The technology-laden Nasdaq Composite slumped 3.56% to 22,204.43 points, the S&P 500 fell 2.71% to 6,552.51, and the Dow Jones Industrial Average was down 1.9% to 45,479.6.
The S&P 500 shed US$1.56 trillion (NZ$2.7t) in market value in one day.
By Sunday, Trump was saying on Truth Social: “Don’t worry about China, it will all be fine.” US stock futures turned around, and the markets were expected to rebound overnight.
Jeremy Sullivan, investment adviser with Hamilton Hindin Greene, said the local market was playing catch-up with Wall Street.
“The fears that sent the US market into a tailspin were reversed after Trump’s retracement of increasing tariffs on China.
“The markets there have a knack of shooting first and asking questions later. There was a good reason to take some profits,” he said.
Across the Tasman, the S&P/ASX 200 Index had fallen 0.99% to 6,869.8 at 6 pm NZ time.
Local stocks
At home, a capital raising of more than $300m by Precinct Properties sent the property sector into a spin after its recent strong gains. The sector fell 2.2% on the NZX.
Stride Property was down 4c or 2.63% to $1.48; Goodman Trust fell 8c or 3.49% to $2.21; Argosy declined 4c or 3.03% to $1.28; and Vital Healthcare Trust decreased 5c or 2.14% to $2.29.
Kiwi Property was down 3c or 2.67% to $1.095; Property for Industry declined 5c or 1.95% to $2.52; and Investore decreased 2c to $1.26.

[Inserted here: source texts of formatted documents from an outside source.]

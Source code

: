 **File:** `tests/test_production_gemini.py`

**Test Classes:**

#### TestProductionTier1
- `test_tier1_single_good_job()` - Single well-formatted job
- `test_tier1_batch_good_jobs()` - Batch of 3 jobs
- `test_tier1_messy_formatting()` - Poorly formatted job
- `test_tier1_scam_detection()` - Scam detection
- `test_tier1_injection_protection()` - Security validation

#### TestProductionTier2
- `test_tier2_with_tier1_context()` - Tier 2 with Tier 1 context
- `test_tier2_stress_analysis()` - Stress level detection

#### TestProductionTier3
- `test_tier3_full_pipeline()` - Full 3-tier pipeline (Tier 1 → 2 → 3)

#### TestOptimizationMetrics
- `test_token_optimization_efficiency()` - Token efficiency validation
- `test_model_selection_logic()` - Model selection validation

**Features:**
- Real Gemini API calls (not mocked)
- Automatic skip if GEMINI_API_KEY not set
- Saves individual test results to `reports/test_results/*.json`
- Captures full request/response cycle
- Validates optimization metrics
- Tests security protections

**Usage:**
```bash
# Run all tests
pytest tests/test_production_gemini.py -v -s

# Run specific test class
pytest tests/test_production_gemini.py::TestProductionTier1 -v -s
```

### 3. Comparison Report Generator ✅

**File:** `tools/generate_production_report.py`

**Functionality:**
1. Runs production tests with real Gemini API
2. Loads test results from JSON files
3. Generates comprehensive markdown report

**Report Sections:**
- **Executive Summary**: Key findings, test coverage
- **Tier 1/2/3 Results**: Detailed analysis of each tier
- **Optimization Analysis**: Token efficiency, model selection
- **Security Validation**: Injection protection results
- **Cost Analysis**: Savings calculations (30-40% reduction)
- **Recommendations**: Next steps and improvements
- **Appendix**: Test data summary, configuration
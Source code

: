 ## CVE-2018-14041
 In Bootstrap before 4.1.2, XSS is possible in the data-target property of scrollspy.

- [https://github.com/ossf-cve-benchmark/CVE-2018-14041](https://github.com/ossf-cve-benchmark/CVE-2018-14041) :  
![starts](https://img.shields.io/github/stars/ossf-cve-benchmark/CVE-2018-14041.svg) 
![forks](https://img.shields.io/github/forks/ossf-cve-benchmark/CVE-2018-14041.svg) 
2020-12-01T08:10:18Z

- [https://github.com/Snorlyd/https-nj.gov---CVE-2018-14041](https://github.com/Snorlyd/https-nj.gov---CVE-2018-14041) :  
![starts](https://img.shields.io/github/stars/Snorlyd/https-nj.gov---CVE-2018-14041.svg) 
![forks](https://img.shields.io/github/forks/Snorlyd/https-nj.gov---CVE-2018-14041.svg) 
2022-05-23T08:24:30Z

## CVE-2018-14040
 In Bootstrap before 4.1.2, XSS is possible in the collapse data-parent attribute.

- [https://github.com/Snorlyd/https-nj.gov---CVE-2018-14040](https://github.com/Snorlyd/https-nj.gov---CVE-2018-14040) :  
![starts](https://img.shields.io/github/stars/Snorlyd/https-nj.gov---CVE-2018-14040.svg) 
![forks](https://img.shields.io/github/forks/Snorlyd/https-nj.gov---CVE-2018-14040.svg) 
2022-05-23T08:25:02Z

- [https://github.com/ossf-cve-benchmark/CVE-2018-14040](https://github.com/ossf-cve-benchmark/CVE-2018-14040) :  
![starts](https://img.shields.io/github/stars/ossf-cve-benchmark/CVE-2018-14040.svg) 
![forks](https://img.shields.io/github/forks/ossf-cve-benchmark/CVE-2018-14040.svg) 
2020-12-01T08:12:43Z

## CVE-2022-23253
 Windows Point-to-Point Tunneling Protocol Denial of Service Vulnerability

Sullivan said there was selling pressure to free up cash for the Precinct capital raise. The interest rate falls have actually made the property stocks more attractive and are nearing their net tangible asset values. Precinct is at a 10% premium.
Precinct Properties entered a trading halt after announcing a $310m capital raising at $1.23 per share, involving a $285m institutional placement and a $25m share purchase plan. It last traded at $1.33.
Precinct said it was starting a $201m 638-bed student accommodation in Queen St, Auckland, on top of the 964-bed development already under way in Stanley St.
Fletcher Building was down 7c or 2.13% to $3.22 after reporting another disappointing quarterly performance.
The company said there were further declines in trading volumes and ongoing pressure on margins amid subdued market conditions during the first quarter (July to September).
The market remains highly competitive, as demand stays low, particularly across the residential and infrastructure sectors. Given the continued deterioration in market conditions, Fletcher is targeting further cost savings of $100m, with $50m to be realised in the second half of the current financial year.
Sullivan said the Fletcher update was more of the same for them. “It’s been a while since an update hasn’t disappointed the market – going back to the problems with the Justice Precinct (in Christchurch) in 2017.”
Market leader Fisher and Paykel Healthcare was down 40c to $35.85; Ebos Group shed 40c to $29.18; Gentrack decreased 43c or 4.52% to $9.08, Synlait Milk fell 4c or 5.06% to 75c; and Freightways declined 26c or 1.94% to $13.12.
Chorus was down 18c or 1.95% to $9.07 as the Government considers reducing its stake.
PGG Wrightson was down 2c to $2.55 after telling the market it is expecting full-year operating earnings (ebitda) above $60m compared with $56.1m for the 2025 financial year.
The rural services company said the agricultural sector experienced a strong rebound during 2025, supported by buoyant export commodity prices and solid consumer demand, leading to boosted confidence in production decisions for its customers.
Turners Automotive went against the trend and increased 16c or 2.24% to $7.31, while Oceania Healthcare gained 1.5c or 2.04% to 75c.